With city funds uncertain, the trustees asked the county for a $200,000 loan to forestall closing in the spring, which Medd insists is a real possibility, not an idle threat. The county says it will cover any shortfall in the city appropriation up to $60,000.
The Everhart's difficulties are compounded by an archaic and peculiar system of governance - its six trustees all serve ex officio. Everhart's will specified that the board should consist of the judges of the county's Court of Common Pleas and the city's director of public works.
Five of the court's six judges, excepting Judge Eagen, sit on the current board, which meets monthly. Judges are prohibited by law from soliciting money
from the public. One major responsibility of a modern museum board is fund- raising; could anything be more anomalous than a board that not only doesn't ask for money but can't?

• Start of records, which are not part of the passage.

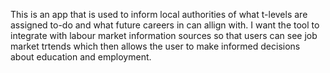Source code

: This is an app that is used to inform local authorities of what t-levels are assigned to-do and what future careers in can allign with. I want the tool to integrate with labour market information sources so that users can see job market trtends which then allows the user to make informed decisions about education and employment.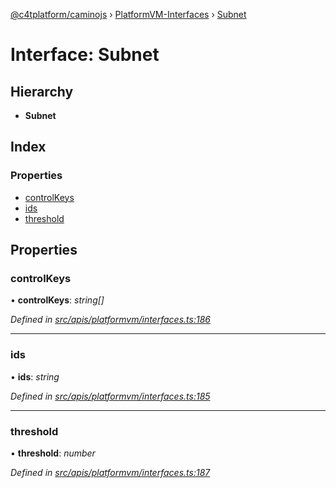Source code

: [@c4tplatform/caminojs](../README.md) › [PlatformVM-Interfaces](../modules/platformvm_interfaces.md) › [Subnet](platformvm_interfaces.subnet.md)

# Interface: Subnet

## Hierarchy

* **Subnet**

## Index

### Properties

* [controlKeys](platformvm_interfaces.subnet.md#controlkeys)
* [ids](platformvm_interfaces.subnet.md#ids)
* [threshold](platformvm_interfaces.subnet.md#threshold)

## Properties

###  controlKeys

• **controlKeys**: *string[]*

*Defined in [src/apis/platformvm/interfaces.ts:186](https://github.com/chain4travel/caminojs/blob/8077d740/src/apis/platformvm/interfaces.ts#L186)*

___

###  ids

• **ids**: *string*

*Defined in [src/apis/platformvm/interfaces.ts:185](https://github.com/chain4travel/caminojs/blob/8077d740/src/apis/platformvm/interfaces.ts#L185)*

___

###  threshold

• **threshold**: *number*

*Defined in [src/apis/platformvm/interfaces.ts:187](https://github.com/chain4travel/caminojs/blob/8077d740/src/apis/platformvm/interfaces.ts#L187)*
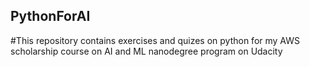 ## PythonForAI
#This repository contains exercises and quizes on python for my AWS scholarship course on AI and ML nanodegree program on Udacity
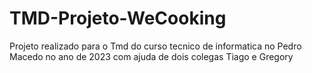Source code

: # TMD-Projeto-WeCooking
Projeto realizado para o Tmd do curso tecnico de informatica no Pedro Macedo no ano de 2023 com ajuda de dois colegas Tiago e Gregory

Medd said that the trustees are considering changes in the board's makeup to include more participation by citizens who could be active fund-raisers, something the museum has never had. "They're proceeding cautiously, though,
because they don't want to break the terms of the trust," he said.
I wish the Everhart could keep Pink Shrimp because the critics of the sale are right: In this place, it creates a special experience. But if the museum can't afford to insure the painting and doesn't intend to hang it, it might as well sell it. Better to sacrifice one Matisse (and if that goes, can the Soutine be far behind?) and spruce up the stuffed birds than let the building go dark.